Clearly, I haven’t been keeping up with the blog on a daily basis as I initially intended. This isn’t because I’m stuck, or not working on things; It’s more like I don’t want to stop working on the actual problems in order to distract myself with blog posts. This probably has something to do with the fact that I’ve finally gotten to the part where I get to do some coding, and, well, I get in the zone. So, from here on out, I’m going to aim for every week or so on updates.
The last seven project days have largely been spent pouring over plant species items in Wikidata, making some decisions about what I want to keep on the plantdata instance of wikibase, and getting a start on writing a wikibase data importer tool.
As a person who has spent many years designing and modifying data systems, I have a horrible allergic reaction whenever I see too much data duplicated when a reference would work. So, how much duplication is too much? In my experience: Most of it, unless not duplicating is preventing cool queries from being possible. For that reason, I’ve decided not to import much at all in the way of species-level property data from Wikidata. At the moment, the plan is to pull in five properties and the item ID for all plant species, which is something like 471,000 Wikidata items.

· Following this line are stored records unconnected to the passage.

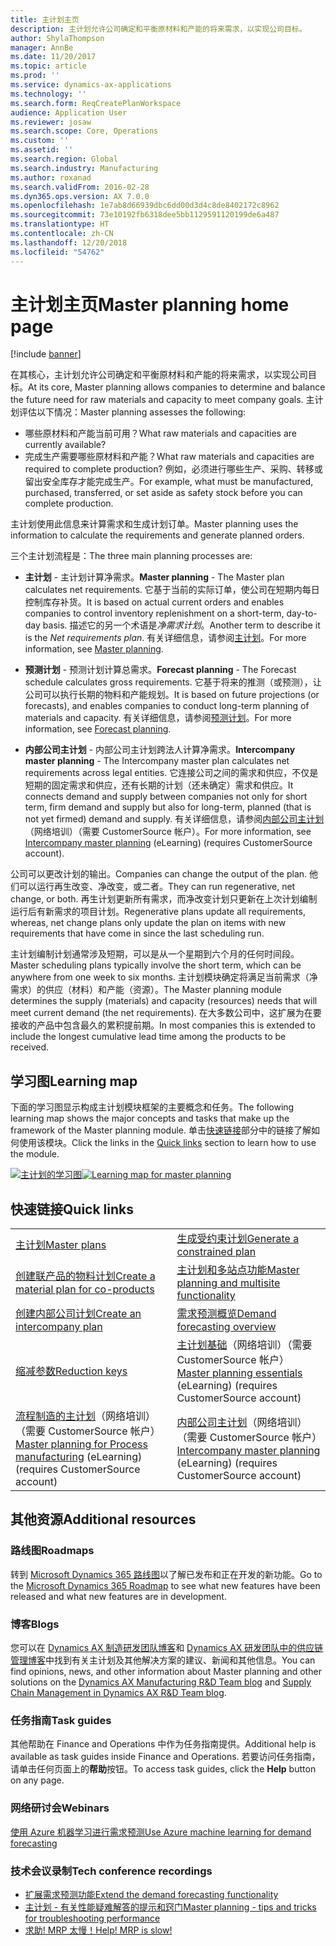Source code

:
 ```yaml
---
title: 主计划主页
description: 主计划允许公司确定和平衡原材料和产能的将来需求，以实现公司目标。
author: ShylaThompson
manager: AnnBe
ms.date: 11/20/2017
ms.topic: article
ms.prod: ''
ms.service: dynamics-ax-applications
ms.technology: ''
ms.search.form: ReqCreatePlanWorkspace
audience: Application User
ms.reviewer: josaw
ms.search.scope: Core, Operations
ms.custom: ''
ms.assetid: ''
ms.search.region: Global
ms.search.industry: Manufacturing
ms.author: roxanad
ms.search.validFrom: 2016-02-28
ms.dyn365.ops.version: AX 7.0.0
ms.openlocfilehash: 1e7ab8d66939dbc6dd00d3d4c8de8402172c8962
ms.sourcegitcommit: 73e10192fb6318dee5bb1129591120199de6a487
ms.translationtype: HT
ms.contentlocale: zh-CN
ms.lasthandoff: 12/20/2018
ms.locfileid: "54762"
---
```

# <a name="master-planning-home-page"></a><span data-ttu-id="aa0a8-103">主计划主页</span><span class="sxs-lookup"><span data-stu-id="aa0a8-103">Master planning home page</span></span>

[!include [banner](../includes/banner.md)]

<span data-ttu-id="aa0a8-104">在其核心，主计划允许公司确定和平衡原材料和产能的将来需求，以实现公司目标。</span><span class="sxs-lookup"><span data-stu-id="aa0a8-104">At its core, Master planning allows companies to determine and balance the future need for raw materials and capacity to meet company goals.</span></span> <span data-ttu-id="aa0a8-105">主计划评估以下情况：</span><span class="sxs-lookup"><span data-stu-id="aa0a8-105">Master planning assesses the following:</span></span> 

-  <span data-ttu-id="aa0a8-106">哪些原材料和产能当前可用？</span><span class="sxs-lookup"><span data-stu-id="aa0a8-106">What raw materials and capacities are currently available?</span></span> 
-  <span data-ttu-id="aa0a8-107">完成生产需要哪些原材料和产能？</span><span class="sxs-lookup"><span data-stu-id="aa0a8-107">What raw materials and capacities are required to complete production?</span></span> <span data-ttu-id="aa0a8-108">例如，必须进行哪些生产、采购、转移或留出安全库存才能完成生产。</span><span class="sxs-lookup"><span data-stu-id="aa0a8-108">For example, what must be manufactured, purchased, transferred, or set aside as safety stock before you can complete production.</span></span>

<span data-ttu-id="aa0a8-109">主计划使用此信息来计算需求和生成计划订单。</span><span class="sxs-lookup"><span data-stu-id="aa0a8-109">Master planning uses the information to calculate the requirements and generate planned orders.</span></span>

<span data-ttu-id="aa0a8-110">三个主计划流程是：</span><span class="sxs-lookup"><span data-stu-id="aa0a8-110">The three main planning processes are:</span></span>

-  <span data-ttu-id="aa0a8-111">**主计划** - 主计划计算净需求。</span><span class="sxs-lookup"><span data-stu-id="aa0a8-111">**Master planning** - The Master plan calculates net requirements.</span></span> <span data-ttu-id="aa0a8-112">它基于当前的实际订单，使公司在短期内每日控制库存补货。</span><span class="sxs-lookup"><span data-stu-id="aa0a8-112">It is based on actual current orders and enables companies to control inventory replenishment on a short-term, day-to-day basis.</span></span> <span data-ttu-id="aa0a8-113">描述它的另一个术语是*净需求计划*。</span><span class="sxs-lookup"><span data-stu-id="aa0a8-113">Another term to describe it is the *Net requirements plan*.</span></span> <span data-ttu-id="aa0a8-114">有关详细信息，请参阅[主计划](master-plans.md)。</span><span class="sxs-lookup"><span data-stu-id="aa0a8-114">For more information, see [Master planning](master-plans.md).</span></span> 

-  <span data-ttu-id="aa0a8-115">**预测计划** - 预测计划计算总需求。</span><span class="sxs-lookup"><span data-stu-id="aa0a8-115">**Forecast planning** - The Forecast schedule calculates gross requirements.</span></span> <span data-ttu-id="aa0a8-116">它基于将来的推测（或预测），让公司可以执行长期的物料和产能规划。</span><span class="sxs-lookup"><span data-stu-id="aa0a8-116">It is based on future projections (or forecasts), and enables companies to conduct long-term planning of materials and capacity.</span></span> <span data-ttu-id="aa0a8-117">有关详细信息，请参阅[预测计划](introduction-demand-forecasting.md)。</span><span class="sxs-lookup"><span data-stu-id="aa0a8-117">For more information, see [Forecast planning](introduction-demand-forecasting.md).</span></span> 

-  <span data-ttu-id="aa0a8-118">**内部公司主计划** - 内部公司主计划跨法人计算净需求。</span><span class="sxs-lookup"><span data-stu-id="aa0a8-118">**Intercompany master planning** - The Intercompany master plan calculates net requirements across legal entities.</span></span> <span data-ttu-id="aa0a8-119">它连接公司之间的需求和供应，不仅是短期的固定需求和供应，还有长期的计划（还未确定）需求和供应。</span><span class="sxs-lookup"><span data-stu-id="aa0a8-119">It connects demand and supply between companies not only for short term, firm demand and supply but also for long-term, planned (that is not yet firmed) demand and supply.</span></span> <span data-ttu-id="aa0a8-120">有关详细信息，请参阅[内部公司主计划](https://mbspartner.microsoft.com/AX/CourseOverview/1276)（网络培训）（需要 CustomerSource 帐户）。</span><span class="sxs-lookup"><span data-stu-id="aa0a8-120">For more information, see [Intercompany master planning](https://mbspartner.microsoft.com/AX/CourseOverview/1276)  (eLearning) (requires CustomerSource account).</span></span> 

<span data-ttu-id="aa0a8-121">公司可以更改计划的输出。</span><span class="sxs-lookup"><span data-stu-id="aa0a8-121">Companies can change the output of the plan.</span></span> <span data-ttu-id="aa0a8-122">他们可以运行再生改变、净改变，或二者。</span><span class="sxs-lookup"><span data-stu-id="aa0a8-122">They can run regenerative, net change, or both.</span></span> <span data-ttu-id="aa0a8-123">再生计划更新所有需求，而净改变计划只更新在上次计划编制运行后有新需求的项目计划。</span><span class="sxs-lookup"><span data-stu-id="aa0a8-123">Regenerative plans update all requirements, whereas, net change plans only update the plan on items with new requirements that have come in since the last scheduling run.</span></span>

<span data-ttu-id="aa0a8-124">主计划编制计划通常涉及短期，可以是从一个星期到六个月的任何时间段。</span><span class="sxs-lookup"><span data-stu-id="aa0a8-124">Master scheduling plans typically involve the short term, which can be anywhere from one week to six months.</span></span> <span data-ttu-id="aa0a8-125">主计划模块确定将满足当前需求（净需求）的供应（材料）和产能（资源）。</span><span class="sxs-lookup"><span data-stu-id="aa0a8-125">The Master planning module determines the supply (materials) and capacity (resources) needs that will meet current demand (the net requirements).</span></span> <span data-ttu-id="aa0a8-126">在大多数公司中，这扩展为在要接收的产品中包含最久的累积提前期。</span><span class="sxs-lookup"><span data-stu-id="aa0a8-126">In most companies this is extended to include the longest cumulative lead time among the products to be received.</span></span>

## <a name="learning-map"></a><span data-ttu-id="aa0a8-127">学习图</span><span class="sxs-lookup"><span data-stu-id="aa0a8-127">Learning map</span></span>

<span data-ttu-id="aa0a8-128">下面的学习图显示构成主计划模块框架的主要概念和任务。</span><span class="sxs-lookup"><span data-stu-id="aa0a8-128">The following learning map shows the major concepts and tasks that make up the framework of the Master planning module.</span></span> <span data-ttu-id="aa0a8-129">单击[快速链接](#quick-links)部分中的链接了解如何使用该模块。</span><span class="sxs-lookup"><span data-stu-id="aa0a8-129">Click the links in the [Quick links](#quick-links) section to learn how to use the module.</span></span>

<span data-ttu-id="aa0a8-130">[![主计划的学习图](./media/master-planning-learning-map.png)](./media/master-planning-learning-map.png)</span><span class="sxs-lookup"><span data-stu-id="aa0a8-130">[![Learning map for master planning](./media/master-planning-learning-map.png)](./media/master-planning-learning-map.png)</span></span>

## <a name="quick-links"></a><span data-ttu-id="aa0a8-131">快速链接</span><span class="sxs-lookup"><span data-stu-id="aa0a8-131">Quick links</span></span>

|      |   |
|------|---|
|        [<span data-ttu-id="aa0a8-132">主计划</span><span class="sxs-lookup"><span data-stu-id="aa0a8-132">Master plans</span></span>](master-plans.md)       |     [<span data-ttu-id="aa0a8-133">生成受约束计划</span><span class="sxs-lookup"><span data-stu-id="aa0a8-133">Generate a constrained plan</span></span>](./tasks/constrained-plan.md)  |
| [<span data-ttu-id="aa0a8-134">创建联产品的物料计划</span><span class="sxs-lookup"><span data-stu-id="aa0a8-134">Create a material plan for co-products</span></span>](./tasks/create-material-plan-co-products.md)   |  [<span data-ttu-id="aa0a8-135">主计划和多站点功能</span><span class="sxs-lookup"><span data-stu-id="aa0a8-135">Master planning and multisite functionality</span></span>](master-plan-multisite-functionality.md)  |
| [<span data-ttu-id="aa0a8-136">创建内部公司计划</span><span class="sxs-lookup"><span data-stu-id="aa0a8-136">Create an intercompany plan</span></span>](./tasks/create-intercompany-plan.md) | [<span data-ttu-id="aa0a8-137">需求预测概览</span><span class="sxs-lookup"><span data-stu-id="aa0a8-137">Demand forecasting overview</span></span>](introduction-demand-forecasting.md)  | 
|[<span data-ttu-id="aa0a8-138">缩减参数</span><span class="sxs-lookup"><span data-stu-id="aa0a8-138">Reduction keys</span></span>](reduction-keys.md)| <span data-ttu-id="aa0a8-139">[主计划基础](https://mbspartner.microsoft.com/AX/CourseOverview/1275)（网络培训）（需要 CustomerSource 帐户）</span><span class="sxs-lookup"><span data-stu-id="aa0a8-139">[Master planning essentials](https://mbspartner.microsoft.com/AX/CourseOverview/1275) (eLearning) (requires CustomerSource account)</span></span>     |
|  <span data-ttu-id="aa0a8-140">[流程制造的主计划](https://mbspartner.microsoft.com/D365E/CourseOverview/1514)（网络培训）（需要 CustomerSource 帐户）</span><span class="sxs-lookup"><span data-stu-id="aa0a8-140">[Master planning for Process manufacturing](https://mbspartner.microsoft.com/D365E/CourseOverview/1514) (eLearning) (requires CustomerSource account)</span></span> | <span data-ttu-id="aa0a8-141">[内部公司主计划](https://mbspartner.microsoft.com/AX/CourseOverview/1276)（网络培训）（需要 CustomerSource 帐户）</span><span class="sxs-lookup"><span data-stu-id="aa0a8-141">[Intercompany master planning](https://mbspartner.microsoft.com/AX/CourseOverview/1276) (eLearning) (requires CustomerSource account)</span></span>|
                                  
## <a name="additional-resources"></a><span data-ttu-id="aa0a8-142">其他资源</span><span class="sxs-lookup"><span data-stu-id="aa0a8-142">Additional resources</span></span>

### <a name="roadmaps"></a><span data-ttu-id="aa0a8-143">路线图</span><span class="sxs-lookup"><span data-stu-id="aa0a8-143">Roadmaps</span></span>
<span data-ttu-id="aa0a8-144">转到 [Microsoft Dynamics 365 路线图](https://roadmap.dynamics.com/)以了解已发布和正在开发的新功能。</span><span class="sxs-lookup"><span data-stu-id="aa0a8-144">Go to the [Microsoft Dynamics 365 Roadmap](https://roadmap.dynamics.com/) to see what new features have been released and what new features are in development.</span></span>

### <a name="blogs"></a><span data-ttu-id="aa0a8-145">博客</span><span class="sxs-lookup"><span data-stu-id="aa0a8-145">Blogs</span></span>
<span data-ttu-id="aa0a8-146">您可以在 [Dynamics AX 制造研发团队博客](https://blogs.msdn.microsoft.com/axmfg)和 [Dynamics AX 研发团队中的供应链管理博客](https://blogs.msdn.microsoft.com/dynamicsaxscm)中找到有关主计划及其他解决方案的建议、新闻和其他信息。</span><span class="sxs-lookup"><span data-stu-id="aa0a8-146">You can find opinions, news, and other information about Master planning and other solutions on the [Dynamics AX Manufacturing R&D Team blog](https://blogs.msdn.microsoft.com/axmfg) and [Supply Chain Management in Dynamics AX R&D Team blog](https://blogs.msdn.microsoft.com/dynamicsaxscm).</span></span>

### <a name="task-guides"></a><span data-ttu-id="aa0a8-147">任务指南</span><span class="sxs-lookup"><span data-stu-id="aa0a8-147">Task guides</span></span>
<span data-ttu-id="aa0a8-148">其他帮助在 Finance and Operations 中作为任务指南提供。</span><span class="sxs-lookup"><span data-stu-id="aa0a8-148">Additional help is available as task guides inside Finance and Operations.</span></span> <span data-ttu-id="aa0a8-149">若要访问任务指南，请单击任何页面上的**帮助**按钮。</span><span class="sxs-lookup"><span data-stu-id="aa0a8-149">To access task guides, click the **Help** button on any page.</span></span>

### <a name="webinars"></a><span data-ttu-id="aa0a8-150">网络研讨会</span><span class="sxs-lookup"><span data-stu-id="aa0a8-150">Webinars</span></span>
[<span data-ttu-id="aa0a8-151">使用 Azure 机器学习进行需求预测</span><span class="sxs-lookup"><span data-stu-id="aa0a8-151">Use Azure machine learning for demand forecasting</span></span>](https://www.youtube.com/watch?v=4nQsccdFFDA&feature=youtu.be)

### <a name="tech-conference-recordings"></a><span data-ttu-id="aa0a8-152">技术会议录制</span><span class="sxs-lookup"><span data-stu-id="aa0a8-152">Tech conference recordings</span></span>
-  [<span data-ttu-id="aa0a8-153">扩展需求预测功能</span><span class="sxs-lookup"><span data-stu-id="aa0a8-153">Extend the demand forecasting functionality</span></span>](https://www.youtube.com/watch?v=4OIKIXLiNjI&feature=youtu.be)
-  [<span data-ttu-id="aa0a8-154">主计划 - 有关性能疑难解答的提示和窍门</span><span class="sxs-lookup"><span data-stu-id="aa0a8-154">Master planning - tips and tricks for troubleshooting performance</span></span>](https://youtu.be/7v8BPmEs9Dg)
-  [<span data-ttu-id="aa0a8-155">求助! MRP 太慢！</span><span class="sxs-lookup"><span data-stu-id="aa0a8-155">Help! MRP is slow!</span></span>](https://youtu.be/RLXybx20B5o)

In the process of making that decision, I created a spreadsheet of common properties used on Wikidata plants, and what I wanted to do with them initially. Due to volume and my aforementioned allergic reactions to data duplication, I will not be pulling in any of the external db reference IDs, but Wow: Some of them would make excellent sources for doing research and populating the data do I want to keep here. It would certainly be worthwhile to surface these as possible sources to reference when users discover and wish to fill in holes in the data.
In regards to the data that I do want to keep: In another tab, I was working out what data I want to keep on plantdata.io for every species, variety, and cultivar, roughly grouped by something that’s almost (but not quite) use case.
A New Data Importer
Somewhere in there, I also got started writing the plantdata-importer script: A new command-line tool to import .tsv files to the wikibase instance of your choice. “Started” is the keyword there, though: At present, It doesn’t do anything beyond verifying that it can do some simple item and property searches (to make sure you’re not about to duplicate thousands of items, for instance…), log in to the specified wikibase instance, and instantiate a WikibaseFactory object (defined in the wikibase-api library) which will eventually do the actual edits.
I’d very much like this tool to attempt some reasonable property mapping decisions around column headers in the import files, so that’s the part of the tool I’m focused on at the moment. As soon as this thing works, it’s import time.
- Finish the plantdata-importer.
- Start populating data in the real plantdata wikibase instance.
- Get comfortable with SPARQL and write some sample queries.
- Start thinking about what we want on the main plantdata.io site. Specific standard ways to search for plants and environmental data in a friendly interface, maybe a lightweight editor to fill holes in the data, that kind of thing.